Dataset excerpts:

※

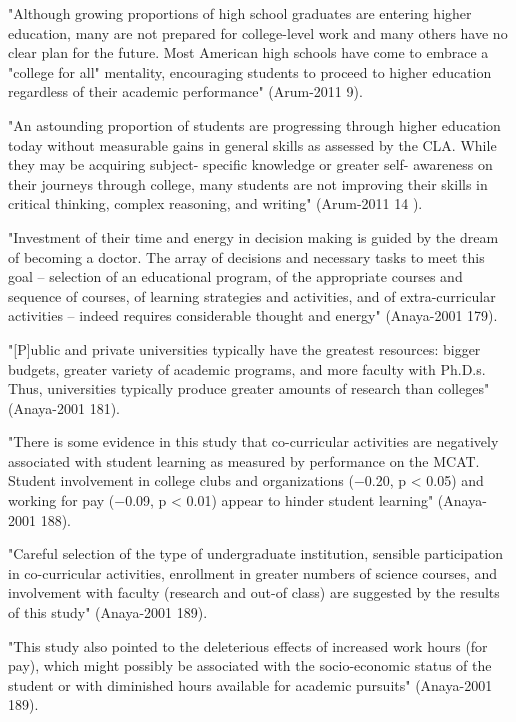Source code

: 
"Although growing proportions of high school graduates are entering higher education, many are not prepared for college-level work and many others have no clear plan for the future. Most American high schools have come to embrace a "college for all" mentality, encouraging students to proceed to higher education regardless of their academic performance" (Arum-2011 9).


"An astounding proportion of students are progressing through higher education today without measurable gains in general skills as assessed by the CLA. While they may be acquiring subject- specific knowledge or greater self- awareness on their journeys through college, many students are not improving their skills in critical thinking, complex reasoning, and writing" (Arum-2011 14 ).


"Investment of their time and energy in decision making is guided by the dream of becoming a doctor. The array of decisions and necessary tasks to meet this goal – selection of an educational program, of the appropriate courses and sequence of courses, of learning strategies and activities, and of extra-curricular activities – indeed requires considerable thought and energy" (Anaya-2001 179).

"[P]ublic and private universities typically have the greatest resources: bigger budgets, greater variety of academic programs, and more faculty with Ph.D.s. Thus, universities typically produce greater amounts of research than colleges" (Anaya-2001 181).

"There is some evidence in this study that co-curricular activities are negatively associated with student learning as measured by performance on the MCAT. Student involvement in college clubs and organizations (−0.20, p < 0.05) and working for pay (−0.09, p < 0.01) appear to hinder student learning" (Anaya-2001 188).

"Careful selection of the type of undergraduate institution, sensible participation in co-curricular activities, enrollment in greater numbers of science courses, and involvement with faculty (research and out-of class) are suggested by the results of this study" (Anaya-2001 189).

"This study also pointed to the deleterious effects of increased work hours (for pay), which might possibly be associated with the socio-economic status of the student or with diminished hours available for academic pursuits" (Anaya-2001 189).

※

— YOUR OBJECTIVE —
Reproduce each line from the records that contains the word "courses".

— SOLUTION BELOW —
"Investment of their time and energy in decision making is guided by the dream of becoming a doctor. The array of decisions and necessary tasks to meet this goal – selection of an educational program, of the appropriate courses and sequence of courses, of learning strategies and activities, and of extra-curricular activities – indeed requires considerable thought and energy" (Anaya-2001 179).
"Careful selection of the type of undergraduate institution, sensible participation in co-curricular activities, enrollment in greater numbers of science courses, and involvement with faculty (research and out-of class) are suggested by the results of this study" (Anaya-2001 189).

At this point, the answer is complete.